We are governed not by reality but by the persecution mania of a caste of permanent, pensionable government employees

Last Thursday, I wrote a column about the attitude of the teachers' unions towards our national crisis. I was pessimistic about our future when I wrote it; and now, reviewing the response to it from the teaching community, I am absolutely terrified. For whereas over 100 non-teachers sent me emails supporting what I wrote, a dozen teachers attacked me, and every one of them -- every single one of them -- told me how they deserved their money and their existing holidays, because they were so committed and worked so very hard, et cetera.

They had, absolutely, no grasp of reality. None. It was like hearing the complaints of a first-class passenger on the Titanic after the crew has been told to ready the lifeboats. "I'm not getting on to a lifeboat," he declares. "I paid for a stateroom to New York, bathroom en suite, and that's what I'm going to have. And if I don't get it, why, I'll tell you this: we stateroom passengers will not co-operate with the purser, and we won't have dinner with the captain, and we'll be rude to the crew, and we'll do a lot of other horrid things you won't like. Now take me to New York."

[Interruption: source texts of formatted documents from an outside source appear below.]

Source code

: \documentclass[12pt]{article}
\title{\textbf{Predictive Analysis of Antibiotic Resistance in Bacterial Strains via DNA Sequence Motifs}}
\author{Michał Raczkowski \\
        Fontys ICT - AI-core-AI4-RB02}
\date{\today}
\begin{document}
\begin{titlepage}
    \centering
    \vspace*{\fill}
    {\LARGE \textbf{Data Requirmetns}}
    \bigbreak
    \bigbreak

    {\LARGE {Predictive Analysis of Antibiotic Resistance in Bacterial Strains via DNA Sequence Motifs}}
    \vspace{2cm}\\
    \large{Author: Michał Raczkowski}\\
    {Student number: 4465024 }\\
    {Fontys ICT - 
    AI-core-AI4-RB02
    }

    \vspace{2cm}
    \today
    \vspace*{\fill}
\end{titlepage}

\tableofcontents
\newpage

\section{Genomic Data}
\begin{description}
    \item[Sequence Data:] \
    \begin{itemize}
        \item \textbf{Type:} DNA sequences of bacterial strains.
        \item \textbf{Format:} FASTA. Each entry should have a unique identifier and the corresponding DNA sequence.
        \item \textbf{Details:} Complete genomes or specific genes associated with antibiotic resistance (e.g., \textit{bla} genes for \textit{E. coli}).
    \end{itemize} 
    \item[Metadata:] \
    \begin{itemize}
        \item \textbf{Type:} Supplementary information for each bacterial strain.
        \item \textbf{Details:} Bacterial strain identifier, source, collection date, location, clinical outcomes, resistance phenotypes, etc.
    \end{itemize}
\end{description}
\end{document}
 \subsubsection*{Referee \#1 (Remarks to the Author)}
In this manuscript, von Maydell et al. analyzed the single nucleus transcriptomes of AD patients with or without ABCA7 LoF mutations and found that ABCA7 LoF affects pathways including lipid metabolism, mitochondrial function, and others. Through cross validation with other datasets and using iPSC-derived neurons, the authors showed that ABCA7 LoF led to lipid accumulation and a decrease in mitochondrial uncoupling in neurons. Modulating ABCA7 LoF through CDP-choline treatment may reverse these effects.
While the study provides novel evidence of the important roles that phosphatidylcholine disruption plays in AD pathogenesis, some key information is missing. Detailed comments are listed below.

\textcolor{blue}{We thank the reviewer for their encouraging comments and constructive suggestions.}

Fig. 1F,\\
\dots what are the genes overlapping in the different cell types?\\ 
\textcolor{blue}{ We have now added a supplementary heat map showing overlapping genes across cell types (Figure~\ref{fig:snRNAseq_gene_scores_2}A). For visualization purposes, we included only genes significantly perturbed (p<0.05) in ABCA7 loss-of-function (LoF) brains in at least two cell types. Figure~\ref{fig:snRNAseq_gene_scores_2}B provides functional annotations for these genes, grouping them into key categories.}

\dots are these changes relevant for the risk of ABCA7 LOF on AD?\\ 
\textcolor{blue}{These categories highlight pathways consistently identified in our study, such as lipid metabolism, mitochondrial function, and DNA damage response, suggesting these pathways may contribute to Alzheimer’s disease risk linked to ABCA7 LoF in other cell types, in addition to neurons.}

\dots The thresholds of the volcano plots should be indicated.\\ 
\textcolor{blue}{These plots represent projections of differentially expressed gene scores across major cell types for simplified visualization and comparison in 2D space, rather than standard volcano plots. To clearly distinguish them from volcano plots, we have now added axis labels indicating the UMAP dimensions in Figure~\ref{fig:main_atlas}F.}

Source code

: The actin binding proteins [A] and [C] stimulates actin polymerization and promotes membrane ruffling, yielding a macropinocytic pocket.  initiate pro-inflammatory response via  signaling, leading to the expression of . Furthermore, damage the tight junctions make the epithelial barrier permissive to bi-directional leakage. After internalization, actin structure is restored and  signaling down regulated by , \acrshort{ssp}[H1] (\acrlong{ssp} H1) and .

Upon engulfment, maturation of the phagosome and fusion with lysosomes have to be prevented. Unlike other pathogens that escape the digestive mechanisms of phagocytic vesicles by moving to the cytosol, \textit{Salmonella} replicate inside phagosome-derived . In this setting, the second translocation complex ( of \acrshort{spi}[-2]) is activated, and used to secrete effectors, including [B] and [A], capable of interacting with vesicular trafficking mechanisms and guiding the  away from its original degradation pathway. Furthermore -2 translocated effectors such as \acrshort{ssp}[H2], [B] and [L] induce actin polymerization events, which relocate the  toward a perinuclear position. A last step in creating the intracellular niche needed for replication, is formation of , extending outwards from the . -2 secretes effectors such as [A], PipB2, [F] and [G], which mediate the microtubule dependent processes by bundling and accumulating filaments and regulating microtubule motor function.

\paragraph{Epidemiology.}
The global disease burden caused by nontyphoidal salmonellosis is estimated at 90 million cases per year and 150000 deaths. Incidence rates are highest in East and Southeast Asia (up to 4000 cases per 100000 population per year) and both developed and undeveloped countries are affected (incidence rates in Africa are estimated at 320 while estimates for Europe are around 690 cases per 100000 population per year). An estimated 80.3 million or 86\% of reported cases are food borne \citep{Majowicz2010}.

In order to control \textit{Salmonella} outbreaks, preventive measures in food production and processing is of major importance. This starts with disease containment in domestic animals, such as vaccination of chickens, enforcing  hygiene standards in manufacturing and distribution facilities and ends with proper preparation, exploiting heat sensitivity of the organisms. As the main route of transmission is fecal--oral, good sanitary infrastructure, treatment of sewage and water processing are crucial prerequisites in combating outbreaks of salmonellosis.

The ship is going down. There will be no staterooms disgorging their passengers in New York. The teachers are amongst the lucky ones. They will have jobs as the rest of society flounders around them. Yet they complain. It is pathetic, but it is part of a grisly, terrible nightmare, in which we are governed not by reality but the persecution mania of an entire caste of permanent and pensionable government employees.

Teachers are the single most powerful group in the Dail. Their use of that power -- the granting of top-up income to TDs to pay for "temporary" replacement teachers in their stead for the duration of their political careers -- is one of the central scandals of Irish political life. It also means that TDs who were once teachers can still claim teachers' pensions whenever they retire (plus, of course, all the other pensions that flow from Leinster House like waters from the source of the Nile).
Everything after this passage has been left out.